[[ Dataset records open ]]
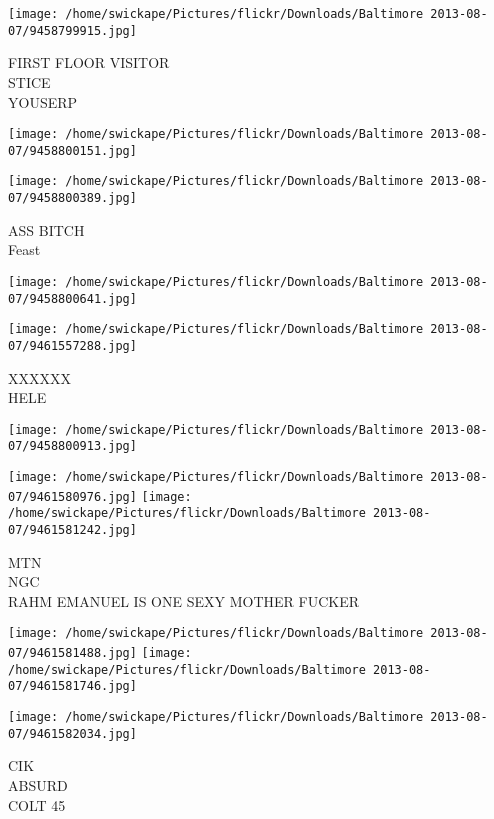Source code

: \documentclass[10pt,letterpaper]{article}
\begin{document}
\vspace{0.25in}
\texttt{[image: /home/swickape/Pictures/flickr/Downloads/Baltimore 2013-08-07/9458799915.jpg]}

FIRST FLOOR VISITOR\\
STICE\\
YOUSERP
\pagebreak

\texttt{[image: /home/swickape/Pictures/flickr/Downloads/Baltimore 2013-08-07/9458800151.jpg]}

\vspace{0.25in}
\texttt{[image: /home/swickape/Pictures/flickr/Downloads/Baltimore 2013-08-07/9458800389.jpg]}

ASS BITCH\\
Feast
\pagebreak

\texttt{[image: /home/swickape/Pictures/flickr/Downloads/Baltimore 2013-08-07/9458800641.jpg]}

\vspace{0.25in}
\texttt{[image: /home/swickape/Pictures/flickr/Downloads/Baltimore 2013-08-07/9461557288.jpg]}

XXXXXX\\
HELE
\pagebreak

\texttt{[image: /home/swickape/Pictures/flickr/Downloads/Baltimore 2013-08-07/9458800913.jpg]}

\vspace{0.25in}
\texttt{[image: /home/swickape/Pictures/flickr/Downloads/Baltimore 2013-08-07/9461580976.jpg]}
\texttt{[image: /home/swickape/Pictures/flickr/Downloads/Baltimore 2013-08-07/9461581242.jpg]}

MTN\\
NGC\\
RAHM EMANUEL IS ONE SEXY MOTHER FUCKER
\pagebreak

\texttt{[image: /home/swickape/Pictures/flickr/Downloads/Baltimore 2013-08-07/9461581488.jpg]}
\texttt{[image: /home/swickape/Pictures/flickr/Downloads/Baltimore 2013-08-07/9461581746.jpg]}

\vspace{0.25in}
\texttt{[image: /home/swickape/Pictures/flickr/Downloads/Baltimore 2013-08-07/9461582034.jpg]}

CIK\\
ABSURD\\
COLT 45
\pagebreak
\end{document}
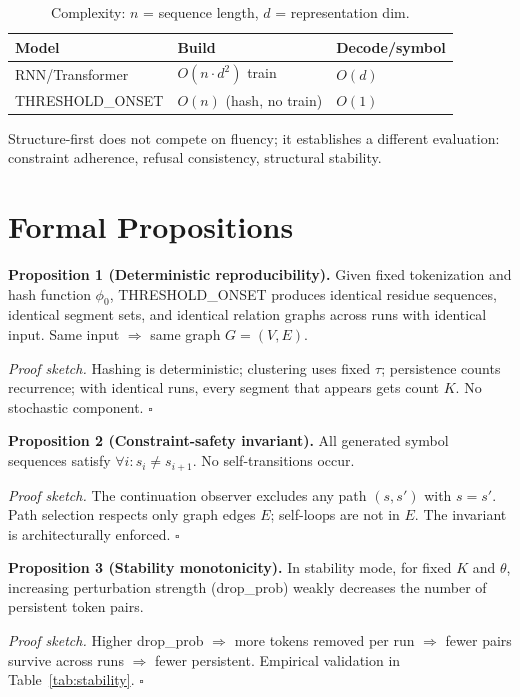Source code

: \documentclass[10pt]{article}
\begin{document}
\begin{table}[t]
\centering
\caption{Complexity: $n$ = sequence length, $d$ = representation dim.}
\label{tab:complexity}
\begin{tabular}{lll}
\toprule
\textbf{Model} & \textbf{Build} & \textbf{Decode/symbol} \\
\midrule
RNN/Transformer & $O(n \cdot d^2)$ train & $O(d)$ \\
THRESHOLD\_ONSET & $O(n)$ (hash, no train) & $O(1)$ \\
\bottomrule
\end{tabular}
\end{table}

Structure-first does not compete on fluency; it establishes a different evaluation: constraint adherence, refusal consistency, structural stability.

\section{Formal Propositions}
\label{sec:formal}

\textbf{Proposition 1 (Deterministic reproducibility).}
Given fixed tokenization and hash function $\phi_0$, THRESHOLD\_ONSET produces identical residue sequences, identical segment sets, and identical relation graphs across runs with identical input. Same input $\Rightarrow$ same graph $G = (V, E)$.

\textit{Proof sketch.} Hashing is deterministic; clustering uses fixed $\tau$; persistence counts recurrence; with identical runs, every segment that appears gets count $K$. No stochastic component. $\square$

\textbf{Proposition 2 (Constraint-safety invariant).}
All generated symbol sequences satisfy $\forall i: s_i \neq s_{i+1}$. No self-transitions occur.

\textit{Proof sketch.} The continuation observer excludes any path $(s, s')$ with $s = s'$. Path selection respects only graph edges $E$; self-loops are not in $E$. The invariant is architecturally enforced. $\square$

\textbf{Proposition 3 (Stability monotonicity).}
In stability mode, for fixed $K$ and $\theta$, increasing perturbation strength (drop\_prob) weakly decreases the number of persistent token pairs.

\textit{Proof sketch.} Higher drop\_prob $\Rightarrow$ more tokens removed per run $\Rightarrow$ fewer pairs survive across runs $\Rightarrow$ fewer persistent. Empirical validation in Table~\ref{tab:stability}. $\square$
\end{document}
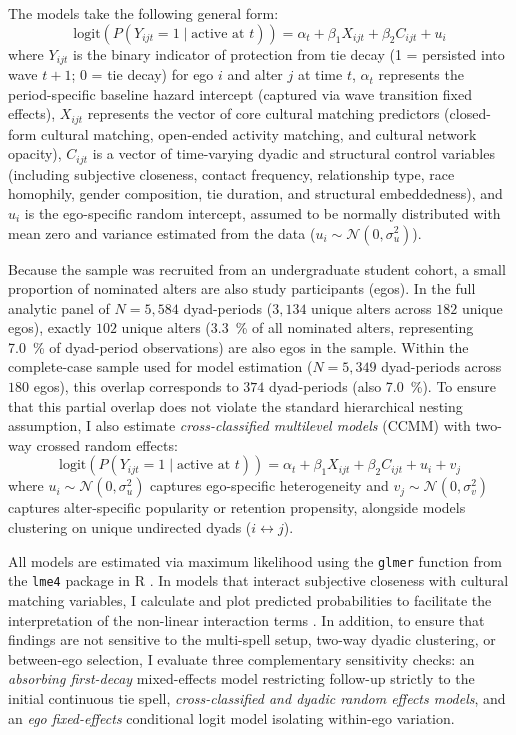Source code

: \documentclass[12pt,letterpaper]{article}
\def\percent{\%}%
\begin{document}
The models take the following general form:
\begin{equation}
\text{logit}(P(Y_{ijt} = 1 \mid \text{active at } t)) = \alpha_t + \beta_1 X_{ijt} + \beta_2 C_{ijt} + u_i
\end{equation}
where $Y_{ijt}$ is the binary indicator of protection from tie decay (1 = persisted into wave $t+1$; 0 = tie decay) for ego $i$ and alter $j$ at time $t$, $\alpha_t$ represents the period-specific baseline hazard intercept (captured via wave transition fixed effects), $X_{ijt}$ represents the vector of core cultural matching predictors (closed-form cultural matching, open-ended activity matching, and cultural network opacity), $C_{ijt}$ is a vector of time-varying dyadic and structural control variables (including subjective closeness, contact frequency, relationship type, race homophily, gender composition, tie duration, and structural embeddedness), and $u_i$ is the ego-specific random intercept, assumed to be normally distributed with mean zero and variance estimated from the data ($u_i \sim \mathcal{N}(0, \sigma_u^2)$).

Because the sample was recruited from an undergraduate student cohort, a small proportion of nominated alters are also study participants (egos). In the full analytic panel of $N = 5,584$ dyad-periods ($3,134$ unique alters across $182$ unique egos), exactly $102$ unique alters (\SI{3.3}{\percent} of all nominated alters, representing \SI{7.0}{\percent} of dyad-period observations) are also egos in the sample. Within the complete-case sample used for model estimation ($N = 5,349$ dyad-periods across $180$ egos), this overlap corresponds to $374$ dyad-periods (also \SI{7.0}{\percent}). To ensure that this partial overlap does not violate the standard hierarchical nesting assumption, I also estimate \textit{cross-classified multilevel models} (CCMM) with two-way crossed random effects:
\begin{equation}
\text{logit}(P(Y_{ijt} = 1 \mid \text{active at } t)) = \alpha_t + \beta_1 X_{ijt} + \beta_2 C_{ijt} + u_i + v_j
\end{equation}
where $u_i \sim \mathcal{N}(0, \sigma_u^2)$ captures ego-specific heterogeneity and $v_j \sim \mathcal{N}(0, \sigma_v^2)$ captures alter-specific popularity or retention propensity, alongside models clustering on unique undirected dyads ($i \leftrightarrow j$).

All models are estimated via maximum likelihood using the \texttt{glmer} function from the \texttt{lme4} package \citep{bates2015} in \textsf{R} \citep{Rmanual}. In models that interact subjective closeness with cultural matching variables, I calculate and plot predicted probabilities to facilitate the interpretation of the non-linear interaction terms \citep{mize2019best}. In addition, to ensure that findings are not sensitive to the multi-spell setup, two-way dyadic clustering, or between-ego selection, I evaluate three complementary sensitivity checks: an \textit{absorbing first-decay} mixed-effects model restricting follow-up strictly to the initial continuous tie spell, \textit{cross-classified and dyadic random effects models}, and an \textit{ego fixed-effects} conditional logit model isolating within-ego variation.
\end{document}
[[ Dataset records closed ]]
[[ Dataset records open ]]
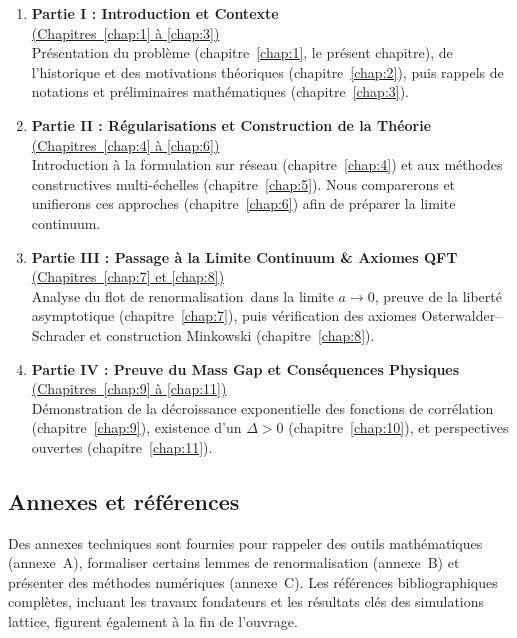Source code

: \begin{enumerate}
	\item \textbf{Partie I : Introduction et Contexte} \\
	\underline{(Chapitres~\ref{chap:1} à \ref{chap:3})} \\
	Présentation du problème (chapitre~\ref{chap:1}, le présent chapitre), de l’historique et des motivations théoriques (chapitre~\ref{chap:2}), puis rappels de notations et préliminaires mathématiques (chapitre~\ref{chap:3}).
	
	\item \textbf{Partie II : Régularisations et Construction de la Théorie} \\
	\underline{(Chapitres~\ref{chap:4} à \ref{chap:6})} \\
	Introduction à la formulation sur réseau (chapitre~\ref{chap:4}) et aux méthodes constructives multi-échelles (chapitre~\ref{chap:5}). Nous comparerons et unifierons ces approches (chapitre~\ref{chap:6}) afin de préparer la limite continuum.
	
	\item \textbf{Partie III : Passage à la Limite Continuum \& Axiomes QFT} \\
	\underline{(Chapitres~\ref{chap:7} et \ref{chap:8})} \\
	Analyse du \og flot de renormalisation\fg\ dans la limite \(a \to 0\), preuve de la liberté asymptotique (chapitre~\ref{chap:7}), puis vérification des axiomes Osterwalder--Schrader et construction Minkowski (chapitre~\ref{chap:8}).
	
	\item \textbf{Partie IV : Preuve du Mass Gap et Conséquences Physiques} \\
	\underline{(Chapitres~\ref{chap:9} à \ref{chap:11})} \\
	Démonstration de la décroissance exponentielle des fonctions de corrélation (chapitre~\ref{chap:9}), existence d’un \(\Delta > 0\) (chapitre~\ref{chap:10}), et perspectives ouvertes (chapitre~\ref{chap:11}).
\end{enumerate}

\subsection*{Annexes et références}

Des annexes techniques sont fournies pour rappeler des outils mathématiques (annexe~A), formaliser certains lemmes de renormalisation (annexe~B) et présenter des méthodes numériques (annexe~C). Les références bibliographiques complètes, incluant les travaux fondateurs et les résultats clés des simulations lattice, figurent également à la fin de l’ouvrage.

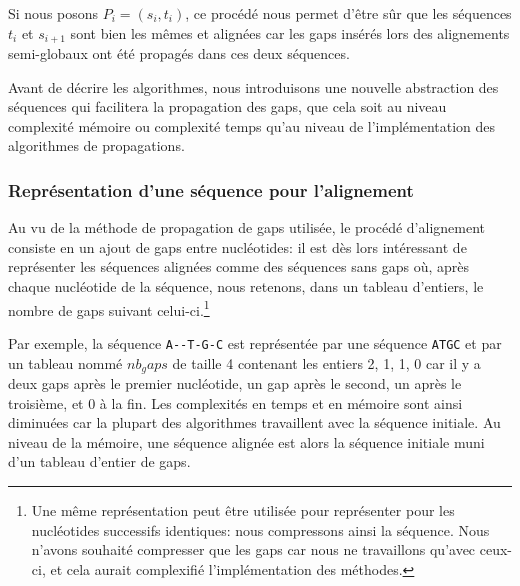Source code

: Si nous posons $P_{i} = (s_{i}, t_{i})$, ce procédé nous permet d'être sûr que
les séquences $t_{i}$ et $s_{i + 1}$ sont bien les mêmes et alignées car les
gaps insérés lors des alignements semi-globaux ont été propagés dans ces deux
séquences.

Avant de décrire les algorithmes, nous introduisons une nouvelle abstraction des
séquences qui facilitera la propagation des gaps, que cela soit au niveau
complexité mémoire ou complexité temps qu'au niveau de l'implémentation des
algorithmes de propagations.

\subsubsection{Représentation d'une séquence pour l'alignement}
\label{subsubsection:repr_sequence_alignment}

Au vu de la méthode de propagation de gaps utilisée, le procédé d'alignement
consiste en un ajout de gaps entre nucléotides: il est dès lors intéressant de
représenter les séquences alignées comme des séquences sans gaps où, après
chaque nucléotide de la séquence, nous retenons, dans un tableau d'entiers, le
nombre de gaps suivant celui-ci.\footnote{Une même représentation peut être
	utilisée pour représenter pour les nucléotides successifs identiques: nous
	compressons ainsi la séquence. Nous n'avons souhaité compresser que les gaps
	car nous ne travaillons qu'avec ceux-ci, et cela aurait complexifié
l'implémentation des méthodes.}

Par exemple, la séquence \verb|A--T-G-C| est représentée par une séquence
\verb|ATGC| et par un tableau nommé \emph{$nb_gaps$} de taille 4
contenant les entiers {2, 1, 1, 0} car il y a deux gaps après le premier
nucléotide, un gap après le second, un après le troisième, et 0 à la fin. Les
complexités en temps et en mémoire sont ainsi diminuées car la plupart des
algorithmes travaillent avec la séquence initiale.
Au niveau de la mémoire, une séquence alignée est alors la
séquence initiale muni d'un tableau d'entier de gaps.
[[ Dataset records closed ]]
## Work instruction:
The word to look for is "renormalisation"; copy out every line of the entries that holds it.

## Exercise result:
	Analyse du \og flot de renormalisation\fg\ dans la limite \(a \to 0\), preuve de la liberté asymptotique (chapitre~\ref{chap:7}), puis vérification des axiomes Osterwalder--Schrader et construction Minkowski (chapitre~\ref{chap:8}).
Des annexes techniques sont fournies pour rappeler des outils mathématiques (annexe~A), formaliser certains lemmes de renormalisation (annexe~B) et présenter des méthodes numériques (annexe~C). Les références bibliographiques complètes, incluant les travaux fondateurs et les résultats clés des simulations lattice, figurent également à la fin de l’ouvrage.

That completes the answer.